- Interactive map of Ice Age Fossils State Park
- Location: North Las Vegas, Nevada, United States
- Coordinates: 36°19′07″N 115°12′22″W﻿ / ﻿36.31861°N 115.20611°W
- Area: 315 acres (127 ha)
- Established: 2017
- Etymology: Ice age-era fossils found in the area
- Operator: Nevada Division of State Parks
- Open: Weekends 8am - 4:30pm
- Designation: Nevada state park
- Website: Official website

= Ice Age Fossils State Park =

State park in North Las Vegas, Nevada, United States

Ice Age Fossils State Park is a 315-acre state park in North Las Vegas, Nevada, United States, on the northernmost fringe of the metropolitan area. It is located adjacent to the Tule Springs Fossil Beds National Monument near Willie McCool Regional Park. The park saw its grand opening on January 20, 2024.

==History==
Ice Age Fossils State Park was announced in January 2017 as part of Governor Brian Sandoval's $15 million "Explore Your Nevada" initiative. The grand opening of the visitor center and the park was January 20th, 2024. The park plans on adding to the visitor experience by adding a parking lot with restrooms near the Big Dig Trailhead and building a fossil repository and lab space behind the visitor center.
The park originally was to be named Tule Springs State Park, but was named Ice Age Fossils State Park to avoid confusion with the Tule Springs Fossil Beds National Monument.
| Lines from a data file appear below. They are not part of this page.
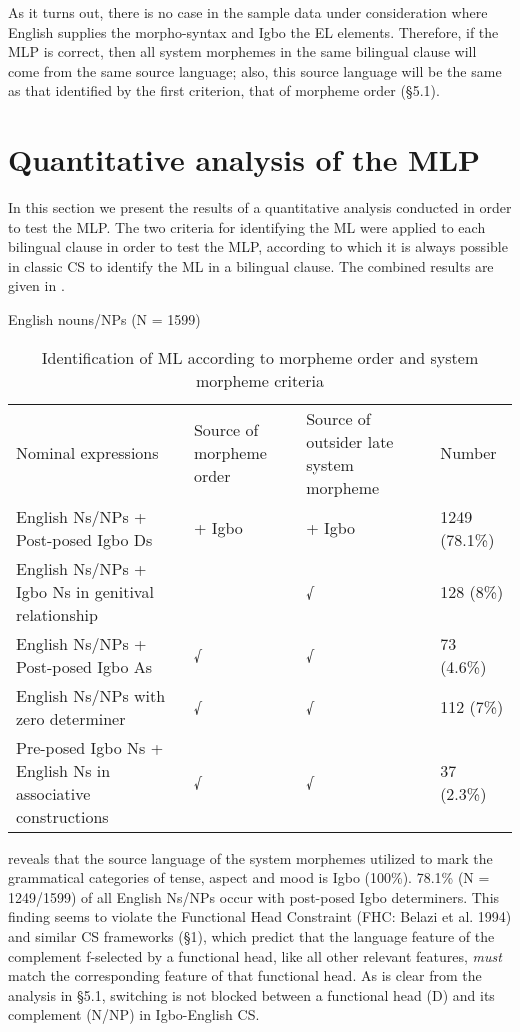 \documentclass[output=paper]{langsci/langscibook}
\begin{document}
As it turns out, there is no case in the sample data under consideration where English supplies the morpho-syntax and Igbo the EL elements. Therefore, if the MLP is correct, then all system morphemes in the same bilingual clause will come from the same source language; also, this source language will be the same as that identified by the first criterion, that of morpheme order (§5.1).

\section{Quantitative analysis of the MLP}

In this section we present the results of a quantitative analysis conducted in order to test the MLP. The two criteria for identifying the ML were applied to each bilingual clause in order to test the MLP, according to which it is always possible in classic CS to identify the ML in a bilingual clause. The combined results are given in . 
 
\begin{table}
English nouns/NPs (N = 1599)

\begin{tabularx}{\textwidth}{XXXX}
Nominal expressions                                             & Source of morpheme order & Source of outsider late system morpheme & Number \\
English Ns/NPs + Post-posed Igbo Ds                             & + Igbo   &   + Igbo & 1249 (78.1\%) \\
English Ns/NPs + Igbo Ns in genitival relationship             &          &    √       & 128 (8\%)     \\
English Ns/NPs + Post-posed Igbo As                            &  √      &     √      &  73 (4.6\%)   \\
English Ns/NPs with zero determiner                            &  √     &      √      &  112 (7\%)   \\
Pre-posed Igbo Ns + English Ns in associative constructions   &   √    &       √      & 37 (2.3\%)   \\
\end{tabularx}
     
\caption{Identification of ML according to morpheme order and system morpheme criteria}
\label{tab:2}
\end{table} 

 reveals that the source language of the system morphemes utilized to mark the grammatical categories of tense, aspect and mood is Igbo (100\%). 78.1\% (N = 1249/1599) of all English Ns/NPs occur with post-posed Igbo determiners. This finding seems to violate the Functional Head Constraint (FHC: Belazi et al. 1994) and similar CS frameworks (§1), which predict that the language feature of the complement f-selected by a functional head, like all other relevant features, \textit{must} match the corresponding feature of that functional head. As is clear from the analysis in §5.1, switching is not blocked between a functional head (D) and its complement (N/NP) in Igbo-English CS. 
\end{document}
The park is located on land that was wetlands during the last Ice Age of Prehistoric Nevada between roughly 100,000 to 11,700 years ago. It is the site of excavations of fossils from animals that called this area home, such as Columbian mammoths, American lions, dire wolves, saber-toothed cats, ancient bison, camels, ground sloths, horses, and llamas. These animals and more have been found during the 1962–1963 "Big Dig" excavation and over the 120 year history of scientific exploration in the area.

==Vegetation==
Rare bear poppies among other endemic plant species can be found within the park.

==Activities and amenities==
The park features a visitor center and network of trails leading to fossil beds and archaeological sites.